From the records below, transcribe exactly the lines that begin at the line with "Integrating over centrality, the" and end at the line with "the observed \PgUa\", both included.

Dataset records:
□ □ □
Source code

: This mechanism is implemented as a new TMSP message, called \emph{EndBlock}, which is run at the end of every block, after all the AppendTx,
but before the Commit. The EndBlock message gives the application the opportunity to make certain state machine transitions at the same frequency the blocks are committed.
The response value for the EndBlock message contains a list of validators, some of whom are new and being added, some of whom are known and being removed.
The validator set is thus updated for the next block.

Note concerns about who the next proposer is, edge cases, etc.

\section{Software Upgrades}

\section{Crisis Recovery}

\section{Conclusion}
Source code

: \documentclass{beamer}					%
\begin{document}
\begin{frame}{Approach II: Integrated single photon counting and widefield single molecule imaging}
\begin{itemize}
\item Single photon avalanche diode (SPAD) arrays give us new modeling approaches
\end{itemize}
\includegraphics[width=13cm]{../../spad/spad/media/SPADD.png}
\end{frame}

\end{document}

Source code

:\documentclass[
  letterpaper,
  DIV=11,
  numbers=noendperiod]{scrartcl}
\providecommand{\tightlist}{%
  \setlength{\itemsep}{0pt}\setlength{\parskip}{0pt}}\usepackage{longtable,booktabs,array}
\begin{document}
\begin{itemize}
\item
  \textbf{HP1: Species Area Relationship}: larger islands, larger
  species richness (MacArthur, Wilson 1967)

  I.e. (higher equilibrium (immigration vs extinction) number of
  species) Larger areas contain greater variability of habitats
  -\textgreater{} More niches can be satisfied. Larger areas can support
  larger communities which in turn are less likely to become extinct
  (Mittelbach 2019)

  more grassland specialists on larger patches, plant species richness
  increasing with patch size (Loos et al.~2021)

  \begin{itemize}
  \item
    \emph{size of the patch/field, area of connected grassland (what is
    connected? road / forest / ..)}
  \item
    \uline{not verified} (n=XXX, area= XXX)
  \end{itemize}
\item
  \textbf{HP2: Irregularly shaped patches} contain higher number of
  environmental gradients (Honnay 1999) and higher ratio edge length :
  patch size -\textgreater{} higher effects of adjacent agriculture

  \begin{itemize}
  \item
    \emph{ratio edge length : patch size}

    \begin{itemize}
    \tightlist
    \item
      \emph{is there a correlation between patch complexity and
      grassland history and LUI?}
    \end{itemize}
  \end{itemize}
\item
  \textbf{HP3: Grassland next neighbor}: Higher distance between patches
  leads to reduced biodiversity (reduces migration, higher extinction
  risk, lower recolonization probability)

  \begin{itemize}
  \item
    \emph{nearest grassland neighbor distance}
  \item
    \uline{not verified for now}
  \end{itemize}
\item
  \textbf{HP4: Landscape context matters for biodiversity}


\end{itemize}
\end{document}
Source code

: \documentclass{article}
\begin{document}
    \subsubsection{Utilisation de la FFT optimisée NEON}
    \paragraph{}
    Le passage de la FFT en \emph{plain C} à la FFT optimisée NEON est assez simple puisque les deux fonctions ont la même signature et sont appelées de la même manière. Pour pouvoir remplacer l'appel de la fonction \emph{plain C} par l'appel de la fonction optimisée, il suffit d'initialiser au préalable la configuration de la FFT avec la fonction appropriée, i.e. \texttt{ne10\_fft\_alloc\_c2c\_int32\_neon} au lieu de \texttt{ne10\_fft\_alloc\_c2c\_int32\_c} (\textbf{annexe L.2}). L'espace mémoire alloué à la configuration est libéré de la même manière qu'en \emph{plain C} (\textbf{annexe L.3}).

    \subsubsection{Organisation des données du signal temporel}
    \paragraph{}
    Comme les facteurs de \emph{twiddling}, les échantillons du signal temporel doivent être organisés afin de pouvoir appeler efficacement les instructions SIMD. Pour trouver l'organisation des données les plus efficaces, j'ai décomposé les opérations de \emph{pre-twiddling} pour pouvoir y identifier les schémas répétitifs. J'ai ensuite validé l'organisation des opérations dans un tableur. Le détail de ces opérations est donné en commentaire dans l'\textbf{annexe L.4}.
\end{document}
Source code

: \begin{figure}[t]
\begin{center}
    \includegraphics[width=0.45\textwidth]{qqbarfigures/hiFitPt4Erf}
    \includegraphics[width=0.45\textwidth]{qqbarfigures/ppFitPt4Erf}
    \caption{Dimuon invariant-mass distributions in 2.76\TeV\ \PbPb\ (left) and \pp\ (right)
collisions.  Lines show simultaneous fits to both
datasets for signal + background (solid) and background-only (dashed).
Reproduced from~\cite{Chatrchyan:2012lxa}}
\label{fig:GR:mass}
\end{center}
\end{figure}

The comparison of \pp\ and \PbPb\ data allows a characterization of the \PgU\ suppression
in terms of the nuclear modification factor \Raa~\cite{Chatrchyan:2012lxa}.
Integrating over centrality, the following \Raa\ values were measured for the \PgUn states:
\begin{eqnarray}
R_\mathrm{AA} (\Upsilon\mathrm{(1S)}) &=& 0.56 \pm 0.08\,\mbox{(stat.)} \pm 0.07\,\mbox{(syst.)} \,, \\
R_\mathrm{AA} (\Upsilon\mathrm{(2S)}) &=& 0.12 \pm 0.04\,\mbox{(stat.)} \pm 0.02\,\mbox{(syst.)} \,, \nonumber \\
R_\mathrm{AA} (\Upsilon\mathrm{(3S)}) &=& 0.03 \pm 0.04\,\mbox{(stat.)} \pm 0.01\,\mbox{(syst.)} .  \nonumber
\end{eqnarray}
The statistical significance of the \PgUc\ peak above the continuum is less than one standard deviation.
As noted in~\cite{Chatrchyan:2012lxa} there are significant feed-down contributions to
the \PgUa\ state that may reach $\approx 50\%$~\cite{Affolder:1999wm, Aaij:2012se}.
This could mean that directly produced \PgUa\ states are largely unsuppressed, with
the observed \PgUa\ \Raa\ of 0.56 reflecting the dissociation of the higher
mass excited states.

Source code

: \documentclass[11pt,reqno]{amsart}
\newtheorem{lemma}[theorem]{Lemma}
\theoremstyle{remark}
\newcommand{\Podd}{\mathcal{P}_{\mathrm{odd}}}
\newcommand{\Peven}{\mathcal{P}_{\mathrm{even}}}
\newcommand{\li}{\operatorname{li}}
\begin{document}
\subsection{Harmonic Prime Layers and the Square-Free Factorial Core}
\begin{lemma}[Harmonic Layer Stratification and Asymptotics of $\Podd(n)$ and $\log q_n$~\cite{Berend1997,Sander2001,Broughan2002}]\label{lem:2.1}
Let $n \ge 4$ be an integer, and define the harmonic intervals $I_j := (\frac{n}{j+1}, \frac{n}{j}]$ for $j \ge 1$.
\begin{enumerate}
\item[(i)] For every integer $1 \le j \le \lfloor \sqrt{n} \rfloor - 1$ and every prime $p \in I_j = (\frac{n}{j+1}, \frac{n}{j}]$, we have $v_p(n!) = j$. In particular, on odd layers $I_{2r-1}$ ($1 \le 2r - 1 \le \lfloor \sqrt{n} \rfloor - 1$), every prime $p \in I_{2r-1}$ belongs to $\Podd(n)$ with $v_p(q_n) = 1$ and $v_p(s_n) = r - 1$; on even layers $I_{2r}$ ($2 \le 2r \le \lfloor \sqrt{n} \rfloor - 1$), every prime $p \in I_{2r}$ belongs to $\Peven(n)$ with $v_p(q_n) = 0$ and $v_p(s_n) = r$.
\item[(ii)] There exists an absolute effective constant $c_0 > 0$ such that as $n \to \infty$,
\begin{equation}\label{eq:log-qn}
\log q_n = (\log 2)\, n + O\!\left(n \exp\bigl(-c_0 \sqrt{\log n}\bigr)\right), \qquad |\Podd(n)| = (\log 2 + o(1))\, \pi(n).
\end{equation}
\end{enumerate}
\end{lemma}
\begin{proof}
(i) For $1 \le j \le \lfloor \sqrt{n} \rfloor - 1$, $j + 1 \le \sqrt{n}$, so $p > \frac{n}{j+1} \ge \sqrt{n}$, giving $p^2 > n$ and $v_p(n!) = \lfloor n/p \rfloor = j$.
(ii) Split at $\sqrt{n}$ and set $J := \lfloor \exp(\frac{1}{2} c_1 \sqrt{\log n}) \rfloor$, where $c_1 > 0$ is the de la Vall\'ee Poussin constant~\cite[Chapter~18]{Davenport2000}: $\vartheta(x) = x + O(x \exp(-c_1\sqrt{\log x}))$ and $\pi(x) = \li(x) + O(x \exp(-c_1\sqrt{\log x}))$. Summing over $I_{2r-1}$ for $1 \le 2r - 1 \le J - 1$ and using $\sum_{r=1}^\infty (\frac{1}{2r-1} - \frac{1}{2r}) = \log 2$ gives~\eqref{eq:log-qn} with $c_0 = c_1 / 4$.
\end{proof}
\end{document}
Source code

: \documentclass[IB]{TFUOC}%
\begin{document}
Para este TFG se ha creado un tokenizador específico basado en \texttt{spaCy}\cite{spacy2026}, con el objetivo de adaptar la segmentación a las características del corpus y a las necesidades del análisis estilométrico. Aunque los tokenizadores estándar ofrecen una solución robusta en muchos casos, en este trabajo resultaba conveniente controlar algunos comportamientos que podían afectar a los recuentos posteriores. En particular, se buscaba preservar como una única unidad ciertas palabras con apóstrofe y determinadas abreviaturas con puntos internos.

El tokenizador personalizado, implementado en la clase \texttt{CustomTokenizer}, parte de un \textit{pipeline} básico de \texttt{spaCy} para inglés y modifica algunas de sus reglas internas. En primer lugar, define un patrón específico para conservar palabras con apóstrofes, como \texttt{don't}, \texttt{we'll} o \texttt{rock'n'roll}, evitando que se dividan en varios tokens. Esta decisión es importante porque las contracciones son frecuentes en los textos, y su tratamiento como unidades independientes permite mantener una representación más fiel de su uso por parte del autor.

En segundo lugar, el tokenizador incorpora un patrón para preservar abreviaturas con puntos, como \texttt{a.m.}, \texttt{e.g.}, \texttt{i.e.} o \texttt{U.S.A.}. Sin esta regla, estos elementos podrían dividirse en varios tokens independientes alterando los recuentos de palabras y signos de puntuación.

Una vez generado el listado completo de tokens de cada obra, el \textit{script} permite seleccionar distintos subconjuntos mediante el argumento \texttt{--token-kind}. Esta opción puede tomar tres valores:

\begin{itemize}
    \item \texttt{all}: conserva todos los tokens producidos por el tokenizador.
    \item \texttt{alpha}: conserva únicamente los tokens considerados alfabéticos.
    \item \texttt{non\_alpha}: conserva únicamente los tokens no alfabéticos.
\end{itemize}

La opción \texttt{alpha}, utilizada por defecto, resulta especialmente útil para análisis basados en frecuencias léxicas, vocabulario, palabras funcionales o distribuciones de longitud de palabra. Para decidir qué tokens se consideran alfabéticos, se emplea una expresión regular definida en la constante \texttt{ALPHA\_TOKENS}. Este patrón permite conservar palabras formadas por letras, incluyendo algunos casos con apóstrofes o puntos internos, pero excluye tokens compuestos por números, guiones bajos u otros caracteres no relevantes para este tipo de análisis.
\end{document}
□ □ □
## WRITTEN SOLUTION
Integrating over centrality, the following \Raa\ values were measured for the \PgUn states:
\begin{eqnarray}
R_\mathrm{AA} (\Upsilon\mathrm{(1S)}) &=& 0.56 \pm 0.08\,\mbox{(stat.)} \pm 0.07\,\mbox{(syst.)} \,, \\
R_\mathrm{AA} (\Upsilon\mathrm{(2S)}) &=& 0.12 \pm 0.04\,\mbox{(stat.)} \pm 0.02\,\mbox{(syst.)} \,, \nonumber \\
R_\mathrm{AA} (\Upsilon\mathrm{(3S)}) &=& 0.03 \pm 0.04\,\mbox{(stat.)} \pm 0.01\,\mbox{(syst.)} .  \nonumber
\end{eqnarray}
The statistical significance of the \PgUc\ peak above the continuum is less than one standard deviation.
As noted in~\cite{Chatrchyan:2012lxa} there are significant feed-down contributions to
the \PgUa\ state that may reach $\approx 50\%$~\cite{Affolder:1999wm, Aaij:2012se}.
This could mean that directly produced \PgUa\ states are largely unsuppressed, with
the observed \PgUa\ \Raa\ of 0.56 reflecting the dissociation of the higher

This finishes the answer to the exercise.